→ **WHAT IS EXPECTED**
Search the listing below for "final". Copy each matching line.

→ **DATASET ENTRIES**
◆ ◆ ◆

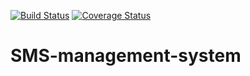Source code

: [![Build Status](https://travis-ci.com/GeekHijabi/SMS-management-system.svg?branch=develop)](https://travis-ci.com/GeekHijabi/SMS-management-system)
[![Coverage Status](https://coveralls.io/repos/github/GeekHijabi/SMS-management-system/badge.svg?branch=develop)](https://coveralls.io/github/GeekHijabi/SMS-management-system?branch=develop)
# SMS-management-system

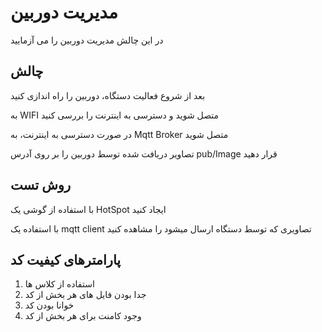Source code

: # مدیریت دوربین

در این چالش مدیریت دوربین را می آزمایید

## چالش

بعد از شروع فعالیت دستگاه، دوربین را راه اندازی کنید

به WIFI متصل شوید و دسترسی به اینترنت را بررسی کنید

در صورت دسترسی به اینترنت، به Mqtt Broker متصل شوید

تصاویر دریافت شده توسط دوربین را بر روی آدرس pub/Image قرار دهید

## روش تست

با استفاده از گوشی یک HotSpot ایجاد کنید

با استفاده یک mqtt client تصاویری که توسط دستگاه ارسال میشود را مشاهده کنید


## پارامترهای کیفیت کد

1. استفاده از کلاس ها
2. جدا بودن فایل های هر بخش از کد
3. خوانا بودن کد
4. وجود کامنت برای هر بخش از کد


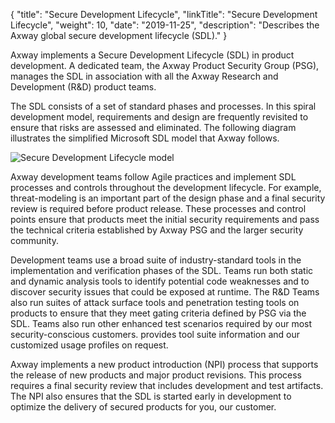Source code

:{
"title": "Secure Development Lifecycle",
"linkTitle": "Secure Development Lifecycle",
"weight": 10,
"date": "2019-11-25",
"description": "Describes the Axway global secure development lifecycle (SDL)."
}

Axway implements a Secure Development Lifecycle (SDL) in product development. A dedicated team, the Axway Product Security Group (PSG), manages the SDL in association with all the Axway Research and Development (R&D) product teams.

The SDL consists of a set of standard phases and processes. In this spiral development model, requirements and design are frequently revisited to ensure that risks are assessed and eliminated. The following diagram illustrates the simplified Microsoft SDL model that Axway follows.

![Secure Development Lifecycle model](/Images/security/2_securelifecycle.png)

Axway development teams follow Agile practices and implement SDL processes and controls throughout the development lifecycle. For example, threat-modeling is an important part of the design phase and a final security review is required before product release. These processes and control points ensure that products meet the initial security requirements and pass the technical criteria established by Axway PSG and the larger security community.

Development teams use a broad suite of industry-standard tools in the implementation and verification phases of the SDL. Teams run both static and dynamic analysis tools to identify potential code weaknesses and to discover security issues that could be exposed at runtime. The R&D Teams also run suites of attack surface tools and penetration testing tools on products to ensure that they meet gating criteria defined by PSG via the SDL. Teams also run other enhanced test scenarios required by our most security-conscious customers. provides tool suite information and our customized usage profiles on request.

Axway implements a new product introduction (NPI) process that supports the release of new products and major product revisions. This process requires a final security review that includes development and test artifacts. The NPI also ensures that the SDL is started early in development to optimize the delivery of secured products for you, our customer.
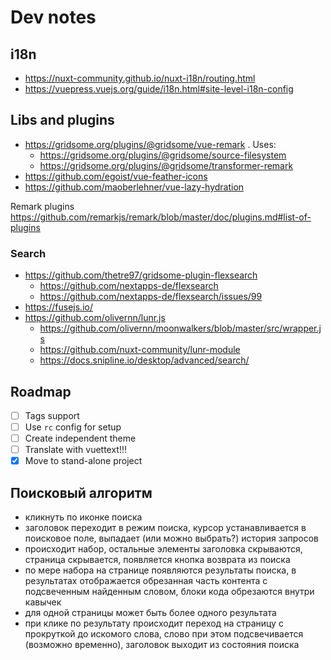 # Dev notes

## i18n

- https://nuxt-community.github.io/nuxt-i18n/routing.html
- https://vuepress.vuejs.org/guide/i18n.html#site-level-i18n-config

## Libs and plugins

- https://gridsome.org/plugins/@gridsome/vue-remark . Uses:
  - https://gridsome.org/plugins/@gridsome/source-filesystem
  - https://gridsome.org/plugins/@gridsome/transformer-remark
- https://github.com/egoist/vue-feather-icons
- https://github.com/maoberlehner/vue-lazy-hydration

Remark plugins https://github.com/remarkjs/remark/blob/master/doc/plugins.md#list-of-plugins

### Search

- https://github.com/thetre97/gridsome-plugin-flexsearch
  - https://github.com/nextapps-de/flexsearch
  - https://github.com/nextapps-de/flexsearch/issues/99
- https://fusejs.io/
- https://github.com/olivernn/lunr.js
  - https://github.com/olivernn/moonwalkers/blob/master/src/wrapper.js
  - https://github.com/nuxt-community/lunr-module
  - https://docs.snipline.io/desktop/advanced/search/

## Roadmap

- [ ] Tags support
- [ ] Use `rc` config for setup
- [ ] Create independent theme
- [ ] Translate with vuettext!!!
- [x] Move to stand-alone project

## Поисковый алгоритм

- кликнуть по иконке поиска
- заголовок переходит в режим поиска, курсор устанавливается в поисковое поле, выпадает (или можно выбрать?) история
  запросов
- происходит набор, остальные элементы заголовка скрываются, страница скрывается, появляется кнопка возврата из поиска
- по мере набора на странице появляются результаты поиска, в результатах отображается обрезанная часть контента с
  подсвеченным найденным словом, блоки кода обрезаются внутри кавычек
- для одной страницы может быть более одного результата
- при клике по результату происходит переход на страницу с прокруткой до искомого слова, слово при этом подсвечивается
  (возможно временно), заголовок выходит из состояния поиска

◆ ◆ ◆

→ **RESPONSE TO THIS EXERCISE**
Axway development teams follow Agile practices and implement SDL processes and controls throughout the development lifecycle. For example, threat-modeling is an important part of the design phase and a final security review is required before product release. These processes and control points ensure that products meet the initial security requirements and pass the technical criteria established by Axway PSG and the larger security community.
Axway implements a new product introduction (NPI) process that supports the release of new products and major product revisions. This process requires a final security review that includes development and test artifacts. The NPI also ensures that the SDL is started early in development to optimize the delivery of secured products for you, our customer.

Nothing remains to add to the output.